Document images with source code

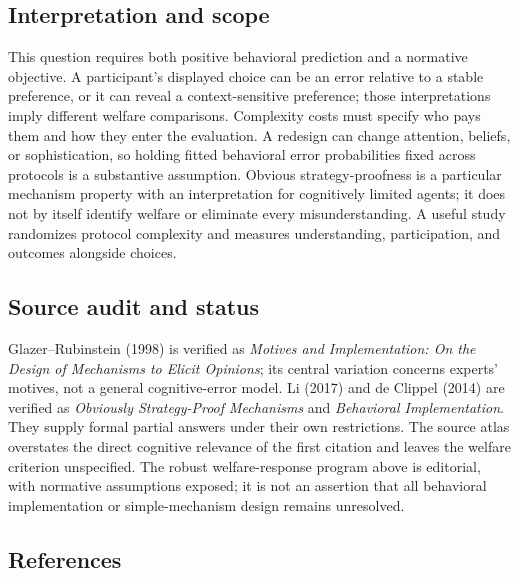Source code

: \documentclass[11pt,a4paper]{article}
\begin{document}
\subsection*{Interpretation and scope}

This question requires both positive behavioral prediction and a normative objective. A participant's displayed choice can be an error relative to a stable preference, or it can reveal a context-sensitive preference; those interpretations imply different welfare comparisons. Complexity costs must specify who pays them and how they enter the evaluation. A redesign can change attention, beliefs, or sophistication, so holding fitted behavioral error probabilities fixed across protocols is a substantive assumption. Obvious strategy-proofness is a particular mechanism property with an interpretation for cognitively limited agents; it does not by itself identify welfare or eliminate every misunderstanding. A useful study randomizes protocol complexity and measures understanding, participation, and outcomes alongside choices.

\subsection*{Source audit and status}

Glazer--Rubinstein (1998) is verified as \emph{Motives and Implementation: On the Design of Mechanisms to Elicit Opinions}; its central variation concerns experts' motives, not a general cognitive-error model. Li (2017) and de Clippel (2014) are verified as \emph{Obviously Strategy-Proof Mechanisms} and \emph{Behavioral Implementation}. They supply formal partial answers under their own restrictions. The source atlas overstates the direct cognitive relevance of the first citation and leaves the welfare criterion unspecified. The robust welfare-response program above is editorial, with normative assumptions exposed; it is not an assertion that all behavioral implementation or simple-mechanism design remains unresolved.

\subsection*{References}
\end{document}
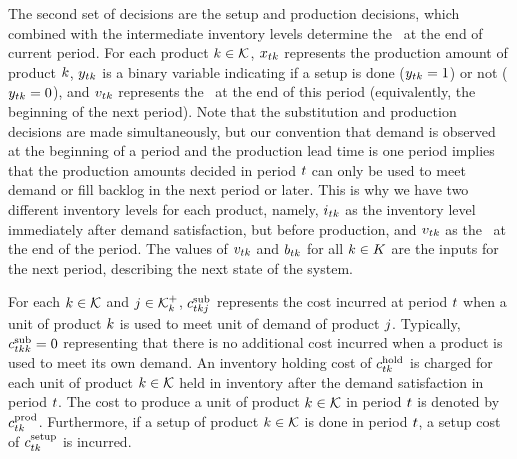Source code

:\documentclass[msom]{oo}
\begin{document}
The second set of decisions are the setup and production decisions, which combined with the intermediate inventory  levels determine the \InvPos \ at the end of current period. For each product $k \in \mathcal{K}$, $x_{t k}$ represents the production amount of product $k$, $y_{t k}$ is a binary variable indicating if a setup is done ($y_{t k} = 1$) or not ($y_{t k} = 0$), and $v_{t k}$ represents the \InvPos\ at the end of this period (equivalently, the beginning of the next period). 
Note that the substitution and production decisions are made simultaneously, but our convention that demand is observed at the beginning of a period and the production lead time is one period implies that the production amounts decided in period $t$ can only be used to meet demand or fill backlog in the next period or later.  This is why we have two different inventory levels for each product, namely, $i_{t k}$ as the inventory level immediately after demand satisfaction, but before production, and $v_{t k}$ as the \InvPos\ at the end of the period. 
The values of $v_{t k}$ and $b_{t k}$ for all $k \in K$ are the inputs for the next period, describing the next state of the system.

For each $k \in \mathcal{K}$ and $j \in \mathcal{K}^+_k$, $c^{\text{sub}}_{t k j }$ represents the cost incurred at period $t$ when a unit of product $k$ is used to meet unit of demand of product $j$. Typically, $c^{\text{sub}}_{t k k} = 0$ representing that there is no additional cost incurred when a product is used to meet its own demand.
 An inventory holding cost of $c^{\text{hold}}_{t k}$ is charged for each unit of product $k \in \mathcal{K}$ held in inventory after the demand satisfaction in period $t$. The cost to produce a unit of product $k \in \mathcal{K}$ in period $t$ is denoted by $c^{\text{prod}}_{t k}$. Furthermore, if a setup of product $k \in \mathcal{K}$ is done in period $t$, a setup cost of $c^{\text{setup}}_{t k}$ is incurred. 
\end{document}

Task prompt:
If a line of the data above holds the string "beginning", count it, then state only the total.

Answer below:
2